We can walk and bike as much as we’re able — and we should — but it will be inadequate as long as fossil fuel extraction and development is legal. For as long as it is, someone will keep burning it.

Only a large scale people’s movement with a strategy that matches the scale and power of the corporate-government-military system will be able to change our future.

A second problem with the lifestyle change view is that it feeds the denial of what is required of us and masks what the real source of destruction. This view is a major narrative most of us have bought into: that we as individuals are to blame for climate change, as well as other environmental and health problems, since we drive the cars and use electricity.
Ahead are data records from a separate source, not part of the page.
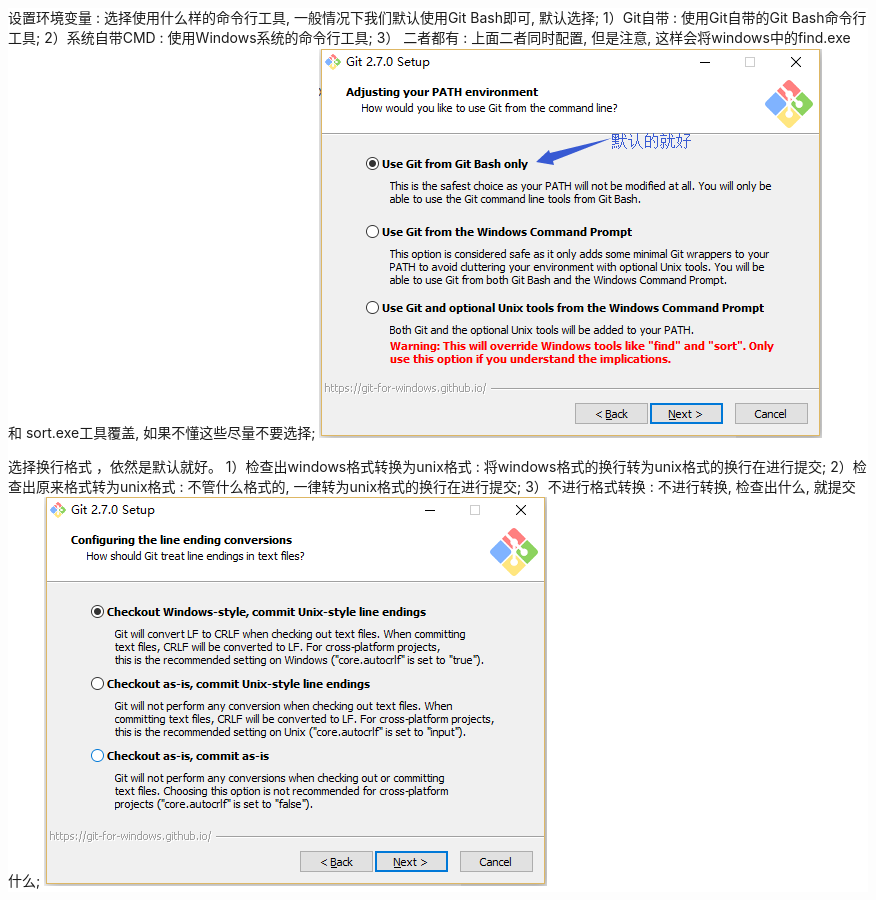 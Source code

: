 设置环境变量 : 选择使用什么样的命令行工具, 一般情况下我们默认使用Git Bash即可, 默认选择;
1）Git自带 : 使用Git自带的Git Bash命令行工具;
2）系统自带CMD : 使用Windows系统的命令行工具;
3） 二者都有 : 上面二者同时配置, 但是注意, 这样会将windows中的find.exe 和 sort.exe工具覆盖, 如果不懂这些尽量不要选择;
![](/uploads/2016-07-03/6.png)

选择换行格式 ，依然是默认就好。
1）检查出windows格式转换为unix格式 : 将windows格式的换行转为unix格式的换行在进行提交;
2）检查出原来格式转为unix格式 : 不管什么格式的, 一律转为unix格式的换行在进行提交;
3）不进行格式转换 : 不进行转换, 检查出什么, 就提交什么;
![](/uploads/2016-07-03/7.png)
This leads to guilt and blindness to the fact that corporations and governments have systematically (both intentionally and not) destroyed the means of living off the land (and waters) we live on and created a system of life that forces us to join it and depend on it.

Cars, cell phones, computers, the Internet – sure, a few manage to create a life free of these, but it would actually be impossible for our entire population to do so. These may at times seem like choices, but in general they are not.

One final, important point: there seems to be a general view, from non-environmental activists, that environmental activists who drive cars are acting hypocritically. I refer you to the argument I just made about a system that forces dependence. To put a “Stop the Pipeline” bumper sticker on your car is not hypocritical. Who better recognizes (and probably feels terrible about) the problem of depending on or using a car than environmental activists? We just want to get the message out by any means necessary.

And so we must stop the forces and systems that are creating “sacrifice zones” one town, one river, and one neighborhood at a time. Stop them by (almost) any means necessary.

On May 14, people around New England will take nonviolent direct action to stop a major component of the fossil fuel infrastructure: the long train-loads of crude oil that move weekly through the Albany region, passing feet from a low-income neighborhood where people suffer health problems and are at lethal risk if yet another crude oil train were to derail and explode.

If you care about your family, your neighbors and our beloved world, you can’t win at every lifestyle choice, but you can choose to join or support the movement.

Daniel Ritchie lives in Easthampton.